§ **Task description**:
Please reproduce all entries word for word and omit their pictures.
*** Opening Exercise input ***
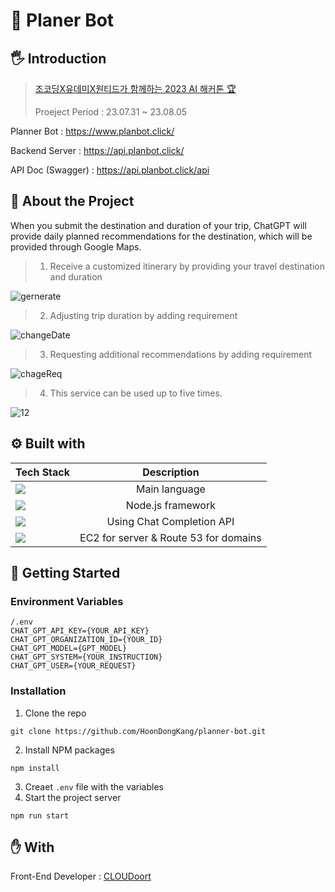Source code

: # 🤖 Planer Bot

## 🖐️ Introduction

> [조코딩X유데미X원티드가 함께하는 2023 AI 해커톤 🏆](https://udemy.wjtb.co.kr/event/id/179)
>
> Proeject Period : 23.07.31 ~ 23.08.05

Planner Bot : https://www.planbot.click/

Backend Server : https://api.planbot.click/

API Doc (Swagger) : https://api.planbot.click/api

## 📒 About the Project

When you submit the destination and duration of your trip, ChatGPT will provide daily planned recommendations for the destination, which will be provided through Google Maps.

> 1. Receive a customized itinerary by providing your travel destination and duration

![gernerate](https://media.giphy.com/media/v1.Y2lkPTc5MGI3NjExaHUwN2g4aG9yMnpjcHk4MzAwam0zbjAyYjZwMmp2NXMxeGd2cmp4eiZlcD12MV9pbnRlcm5hbF9naWZfYnlfaWQmY3Q9Zw/DHbxE5wmMC1YYIaJjH/giphy.gif)

> 2.  Adjusting trip duration by adding requirement

![changeDate](https://media.giphy.com/media/q7aSDguG29MS2oNOF9/giphy.gif)

> 3.  Requesting additional recommendations by adding requirement

![chageReq](https://media.giphy.com/media/tekjutV4s7ykbMm1S3/giphy.gif)

> 4.  This service can be used up to five times.

![12](https://media.giphy.com/media/v1.Y2lkPTc5MGI3NjExOGdydGxpeGJsaDlmczBuZ2JtMnB4d3JudTdzejdqc3l3cmgwd25rcyZlcD12MV9pbnRlcm5hbF9naWZfYnlfaWQmY3Q9Zw/x3cuuzAzMEYlbkAa7P/giphy.gif)

## ⚙️ Built with

| Tech Stack                                                                                                     |              Description              |
| -------------------------------------------------------------------------------------------------------------- | :-----------------------------------: |
| <img src="https://img.shields.io/badge/TypeScript-007ACC?style=for-the-badge&logo=typescript&logoColor=white"> |             Main language             |
| <img src="https://img.shields.io/badge/nestjs-%23E0234E.svg?style=for-the-badge&logo=nestjs&logoColor=white">  |           Node.js framework           |
| <img src="https://img.shields.io/badge/chatGPT-74aa9c?style=for-the-badge&logo=openai&logoColor=white">        |       Using Chat Completion API       |
| <img src="https://img.shields.io/badge/AWS-%23FF9900.svg?style=for-the-badge&logo=amazon-aws&logoColor=white"> | EC2 for server & Route 53 for domains |

## 🔎 Getting Started

### Environment Variables

```
/.env
CHAT_GPT_API_KEY={YOUR_API_KEY}
CHAT_GPT_ORGANIZATION_ID={YOUR_ID}
CHAT_GPT_MODEL={GPT_MODEL}
CHAT_GPT_SYSTEM={YOUR_INSTRUCTION}
CHAT_GPT_USER={YOUR_REQUEST}
```

### Installation

1. Clone the repo

```
git clone https://github.com/HoonDongKang/planner-bot.git
```

2. Install NPM packages

```
npm install
```

3. Creaet `.env` file with the variables
4. Start the project server

```
npm run start
```

## ✋ With

Front-End Developer : [CLOUDoort](https://github.com/CLOUDoort/Plannerbot-Frontend)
*** Closing Exercise input ***
§ **Exercise output**:
Source code

: # 🤖 Planer Bot

## 🖐️ Introduction

> [조코딩X유데미X원티드가 함께하는 2023 AI 해커톤 🏆](https://udemy.wjtb.co.kr/event/id/179)
>
> Proeject Period : 23.07.31 ~ 23.08.05

Planner Bot : https://www.planbot.click/

Backend Server : https://api.planbot.click/

API Doc (Swagger) : https://api.planbot.click/api

## 📒 About the Project

When you submit the destination and duration of your trip, ChatGPT will provide daily planned recommendations for the destination, which will be provided through Google Maps.

> 1. Receive a customized itinerary by providing your travel destination and duration

![gernerate](https://media.giphy.com/media/v1.Y2lkPTc5MGI3NjExaHUwN2g4aG9yMnpjcHk4MzAwam0zbjAyYjZwMmp2NXMxeGd2cmp4eiZlcD12MV9pbnRlcm5hbF9naWZfYnlfaWQmY3Q9Zw/DHbxE5wmMC1YYIaJjH/giphy.gif)

> 2.  Adjusting trip duration by adding requirement

![changeDate](https://media.giphy.com/media/q7aSDguG29MS2oNOF9/giphy.gif)

> 3.  Requesting additional recommendations by adding requirement

![chageReq](https://media.giphy.com/media/tekjutV4s7ykbMm1S3/giphy.gif)

> 4.  This service can be used up to five times.

![12](https://media.giphy.com/media/v1.Y2lkPTc5MGI3NjExOGdydGxpeGJsaDlmczBuZ2JtMnB4d3JudTdzejdqc3l3cmgwd25rcyZlcD12MV9pbnRlcm5hbF9naWZfYnlfaWQmY3Q9Zw/x3cuuzAzMEYlbkAa7P/giphy.gif)

## ⚙️ Built with

| Tech Stack                                                                                                     |              Description              |
| -------------------------------------------------------------------------------------------------------------- | :-----------------------------------: |
| <img src="https://img.shields.io/badge/TypeScript-007ACC?style=for-the-badge&logo=typescript&logoColor=white"> |             Main language             |
| <img src="https://img.shields.io/badge/nestjs-%23E0234E.svg?style=for-the-badge&logo=nestjs&logoColor=white">  |           Node.js framework           |
| <img src="https://img.shields.io/badge/chatGPT-74aa9c?style=for-the-badge&logo=openai&logoColor=white">        |       Using Chat Completion API       |
| <img src="https://img.shields.io/badge/AWS-%23FF9900.svg?style=for-the-badge&logo=amazon-aws&logoColor=white"> | EC2 for server & Route 53 for domains |

## 🔎 Getting Started

### Environment Variables

```
/.env
CHAT_GPT_API_KEY={YOUR_API_KEY}
CHAT_GPT_ORGANIZATION_ID={YOUR_ID}
CHAT_GPT_MODEL={GPT_MODEL}
CHAT_GPT_SYSTEM={YOUR_INSTRUCTION}
CHAT_GPT_USER={YOUR_REQUEST}
```

### Installation

1. Clone the repo

```
git clone https://github.com/HoonDongKang/planner-bot.git
```

2. Install NPM packages

```
npm install
```

3. Creaet `.env` file with the variables
4. Start the project server

```
npm run start
```

## ✋ With

Front-End Developer : [CLOUDoort](https://github.com/CLOUDoort/Plannerbot-Frontend)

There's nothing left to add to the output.